1982 was a pretty good year for us. We got this nice press in the local music-oriented rag, The Rocket, based on our single and some good shows. Each of had opportunities opening up: joining other “side bands”. Helena & John played with Stedi-5 a Phil-Otto-led band that had very open, dub-reggae sound that got a lot of good press for a while. Eric invented a motorized string instrument, the “Thumper”, which got him an invite to play with Audio Leter. Audio Leter already’d had a bunch of alumni members: John and Helena, , James Husted, and Tracy Rowland (of Roscoe Louie Gallery and the Little Bears From Bangkok Band). Before key members Sharon Gannon and Sue Anne Harkey moved to New York in 1983, the group performed a lot, each show improvised and different, with Eric, Jeff McGrath, Bob Jenkins (Buzz Gundersun), and Paul Hoskin. And Eric did live music for performance art with Pat Graney, Kathleen Hunt, and Sharon. But in looking through all this archival stuff, I also notice we weren’t getting opportunities for more exposure by opening up for touring acts, unlike a lot of our peers. Too weird? Hard to categorize? Rubbed people the wrong way? Not aggressive enough with self-management? Who can say? Toward the end of Tom’s time, we did actually sort of hire a manager, someone Helena and John met and decided on. I forget his name, but I don’t recollect he helped change our fortunes much.

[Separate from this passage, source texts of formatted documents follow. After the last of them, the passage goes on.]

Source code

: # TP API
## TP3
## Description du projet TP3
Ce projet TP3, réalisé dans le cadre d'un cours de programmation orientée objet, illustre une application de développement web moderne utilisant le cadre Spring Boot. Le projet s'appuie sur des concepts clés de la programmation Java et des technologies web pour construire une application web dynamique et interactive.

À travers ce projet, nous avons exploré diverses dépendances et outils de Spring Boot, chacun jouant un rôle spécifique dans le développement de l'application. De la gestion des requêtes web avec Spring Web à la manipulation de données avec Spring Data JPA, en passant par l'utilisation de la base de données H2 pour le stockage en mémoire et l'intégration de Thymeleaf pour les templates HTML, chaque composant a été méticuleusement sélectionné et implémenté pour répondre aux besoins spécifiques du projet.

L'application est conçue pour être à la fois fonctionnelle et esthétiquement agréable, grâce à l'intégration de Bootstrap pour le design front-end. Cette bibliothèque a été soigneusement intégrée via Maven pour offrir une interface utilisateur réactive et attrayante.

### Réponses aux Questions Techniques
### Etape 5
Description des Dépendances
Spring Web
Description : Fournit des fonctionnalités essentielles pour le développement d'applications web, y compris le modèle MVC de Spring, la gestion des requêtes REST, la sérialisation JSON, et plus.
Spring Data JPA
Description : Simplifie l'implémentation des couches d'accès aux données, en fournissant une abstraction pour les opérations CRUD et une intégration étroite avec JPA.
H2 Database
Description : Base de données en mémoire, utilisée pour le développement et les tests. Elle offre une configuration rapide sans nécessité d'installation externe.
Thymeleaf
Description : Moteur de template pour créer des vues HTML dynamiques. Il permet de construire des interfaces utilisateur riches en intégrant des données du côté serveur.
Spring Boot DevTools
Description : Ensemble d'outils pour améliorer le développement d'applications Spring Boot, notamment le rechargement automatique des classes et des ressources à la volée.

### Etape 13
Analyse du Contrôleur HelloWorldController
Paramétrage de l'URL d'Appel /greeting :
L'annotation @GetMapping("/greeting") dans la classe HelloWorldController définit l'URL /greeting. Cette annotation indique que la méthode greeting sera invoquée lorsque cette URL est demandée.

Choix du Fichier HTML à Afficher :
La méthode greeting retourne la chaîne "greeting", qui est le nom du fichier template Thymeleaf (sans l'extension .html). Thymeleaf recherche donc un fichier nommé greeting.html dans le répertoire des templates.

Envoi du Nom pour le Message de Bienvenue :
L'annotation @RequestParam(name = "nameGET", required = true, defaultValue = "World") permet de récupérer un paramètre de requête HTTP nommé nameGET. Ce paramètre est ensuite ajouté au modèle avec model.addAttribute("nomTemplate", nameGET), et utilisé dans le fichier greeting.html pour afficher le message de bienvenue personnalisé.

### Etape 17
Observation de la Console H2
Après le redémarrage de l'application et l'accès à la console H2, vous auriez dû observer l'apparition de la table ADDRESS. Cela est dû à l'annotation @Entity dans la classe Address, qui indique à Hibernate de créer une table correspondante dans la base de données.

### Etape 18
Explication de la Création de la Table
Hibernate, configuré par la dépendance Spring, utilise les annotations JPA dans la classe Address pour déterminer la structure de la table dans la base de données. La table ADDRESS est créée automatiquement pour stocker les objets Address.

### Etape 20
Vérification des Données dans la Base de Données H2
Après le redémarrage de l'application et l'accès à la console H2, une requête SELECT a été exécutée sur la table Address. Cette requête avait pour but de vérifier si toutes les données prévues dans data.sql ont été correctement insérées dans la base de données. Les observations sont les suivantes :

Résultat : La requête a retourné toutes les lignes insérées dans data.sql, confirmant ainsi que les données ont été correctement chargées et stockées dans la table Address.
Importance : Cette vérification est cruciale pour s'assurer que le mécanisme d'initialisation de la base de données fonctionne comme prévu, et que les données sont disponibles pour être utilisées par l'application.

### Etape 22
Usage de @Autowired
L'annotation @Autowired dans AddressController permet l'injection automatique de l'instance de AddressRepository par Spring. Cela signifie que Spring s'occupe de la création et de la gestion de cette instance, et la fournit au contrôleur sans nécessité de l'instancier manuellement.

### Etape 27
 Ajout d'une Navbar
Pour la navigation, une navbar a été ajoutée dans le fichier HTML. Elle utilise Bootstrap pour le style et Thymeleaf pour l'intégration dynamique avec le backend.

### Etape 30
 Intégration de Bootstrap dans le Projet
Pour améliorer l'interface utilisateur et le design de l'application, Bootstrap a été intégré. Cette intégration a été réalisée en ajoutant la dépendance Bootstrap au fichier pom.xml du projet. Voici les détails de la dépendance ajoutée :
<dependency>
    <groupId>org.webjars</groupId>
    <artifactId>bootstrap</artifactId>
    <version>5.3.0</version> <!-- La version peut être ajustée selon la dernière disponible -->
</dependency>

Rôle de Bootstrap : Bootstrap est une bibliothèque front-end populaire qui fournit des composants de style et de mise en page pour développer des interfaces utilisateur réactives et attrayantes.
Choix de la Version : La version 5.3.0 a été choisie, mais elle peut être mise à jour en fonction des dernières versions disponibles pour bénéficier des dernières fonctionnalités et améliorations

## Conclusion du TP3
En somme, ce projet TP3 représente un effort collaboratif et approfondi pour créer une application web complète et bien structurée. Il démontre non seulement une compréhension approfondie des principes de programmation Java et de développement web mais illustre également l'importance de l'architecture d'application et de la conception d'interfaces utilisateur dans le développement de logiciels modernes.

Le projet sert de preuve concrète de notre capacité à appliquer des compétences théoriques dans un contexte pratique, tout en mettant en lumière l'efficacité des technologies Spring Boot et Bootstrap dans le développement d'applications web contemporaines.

And then there was this review in The Rocket. The line “Three quarters of this band could carry a group by themselves” really dumped Tom’s morale. I admit at the time I was pretty high on receiving praise directed at me and the project to appreciate how crappy a review it was. And, as we later discovered when we tried to perform as three, it wasn’t the same and it wasn’t true. Two guitar bands are often challenging: you need different sounds, and different approaches, and each needs to create space. Helena and Tom complimented each other and played remarkably well together. But Tom entered as number two, and it was always going to be that way. And he also saw clearly that the arc of the band (or any band, really) as ultimately limited. He told me around the time he left that a friend advised him: “If your band hasn’t gone forward in 2 years, move on.” And he did.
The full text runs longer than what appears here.